__ENTRIES SUPPLIED__:
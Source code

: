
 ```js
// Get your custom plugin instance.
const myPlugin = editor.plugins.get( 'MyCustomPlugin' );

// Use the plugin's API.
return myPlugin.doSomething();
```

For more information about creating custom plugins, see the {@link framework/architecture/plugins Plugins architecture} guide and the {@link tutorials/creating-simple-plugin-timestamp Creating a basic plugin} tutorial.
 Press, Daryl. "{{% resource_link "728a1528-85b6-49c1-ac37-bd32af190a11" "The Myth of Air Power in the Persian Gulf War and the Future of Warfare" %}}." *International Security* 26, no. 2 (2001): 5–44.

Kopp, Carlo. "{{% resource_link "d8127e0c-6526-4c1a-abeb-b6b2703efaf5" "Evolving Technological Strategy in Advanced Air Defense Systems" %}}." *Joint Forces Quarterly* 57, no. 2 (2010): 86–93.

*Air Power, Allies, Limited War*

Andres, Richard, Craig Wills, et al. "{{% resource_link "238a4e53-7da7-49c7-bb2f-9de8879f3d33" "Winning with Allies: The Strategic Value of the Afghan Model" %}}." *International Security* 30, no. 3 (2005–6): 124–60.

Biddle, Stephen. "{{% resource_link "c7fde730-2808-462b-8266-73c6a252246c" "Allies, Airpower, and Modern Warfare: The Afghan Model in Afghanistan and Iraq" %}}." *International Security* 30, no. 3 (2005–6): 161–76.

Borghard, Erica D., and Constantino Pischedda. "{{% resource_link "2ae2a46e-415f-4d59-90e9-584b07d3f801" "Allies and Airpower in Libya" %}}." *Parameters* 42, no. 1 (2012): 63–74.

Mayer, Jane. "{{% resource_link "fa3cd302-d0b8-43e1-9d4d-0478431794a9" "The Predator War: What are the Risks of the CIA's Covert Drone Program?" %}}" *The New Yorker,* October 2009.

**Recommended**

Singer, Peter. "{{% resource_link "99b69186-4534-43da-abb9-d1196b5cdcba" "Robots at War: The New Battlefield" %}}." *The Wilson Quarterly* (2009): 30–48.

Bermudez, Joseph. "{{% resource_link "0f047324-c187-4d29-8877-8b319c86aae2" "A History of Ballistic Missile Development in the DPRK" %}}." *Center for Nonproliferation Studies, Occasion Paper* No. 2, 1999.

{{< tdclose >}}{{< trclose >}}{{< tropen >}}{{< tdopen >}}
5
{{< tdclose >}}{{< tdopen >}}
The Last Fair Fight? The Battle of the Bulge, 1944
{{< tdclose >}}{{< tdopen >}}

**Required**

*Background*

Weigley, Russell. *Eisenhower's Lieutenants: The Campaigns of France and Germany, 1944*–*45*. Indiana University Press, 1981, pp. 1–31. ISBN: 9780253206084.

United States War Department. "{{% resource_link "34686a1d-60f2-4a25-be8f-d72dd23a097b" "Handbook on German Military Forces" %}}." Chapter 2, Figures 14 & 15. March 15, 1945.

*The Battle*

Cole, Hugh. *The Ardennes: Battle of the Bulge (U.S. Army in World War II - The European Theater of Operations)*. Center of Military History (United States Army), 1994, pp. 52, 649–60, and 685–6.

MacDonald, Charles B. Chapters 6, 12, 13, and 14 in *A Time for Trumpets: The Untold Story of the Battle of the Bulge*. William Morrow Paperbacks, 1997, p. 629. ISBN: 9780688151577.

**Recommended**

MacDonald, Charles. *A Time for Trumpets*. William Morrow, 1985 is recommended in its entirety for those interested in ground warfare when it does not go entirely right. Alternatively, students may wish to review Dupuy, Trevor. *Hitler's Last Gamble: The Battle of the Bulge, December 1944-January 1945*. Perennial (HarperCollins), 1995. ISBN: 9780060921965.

__WHAT TO PRODUCE__: The result should consist solely of the lines from the one that contains "MacDonald, Charles B." to the last line of the records above, reproduced exactly.

__TASK RESPONSE__:
MacDonald, Charles B. Chapters 6, 12, 13, and 14 in *A Time for Trumpets: The Untold Story of the Battle of the Bulge*. William Morrow Paperbacks, 1997, p. 629. ISBN: 9780688151577.

**Recommended**

MacDonald, Charles. *A Time for Trumpets*. William Morrow, 1985 is recommended in its entirety for those interested in ground warfare when it does not go entirely right. Alternatively, students may wish to review Dupuy, Trevor. *Hitler's Last Gamble: The Battle of the Bulge, December 1944-January 1945*. Perennial (HarperCollins), 1995. ISBN: 9780060921965.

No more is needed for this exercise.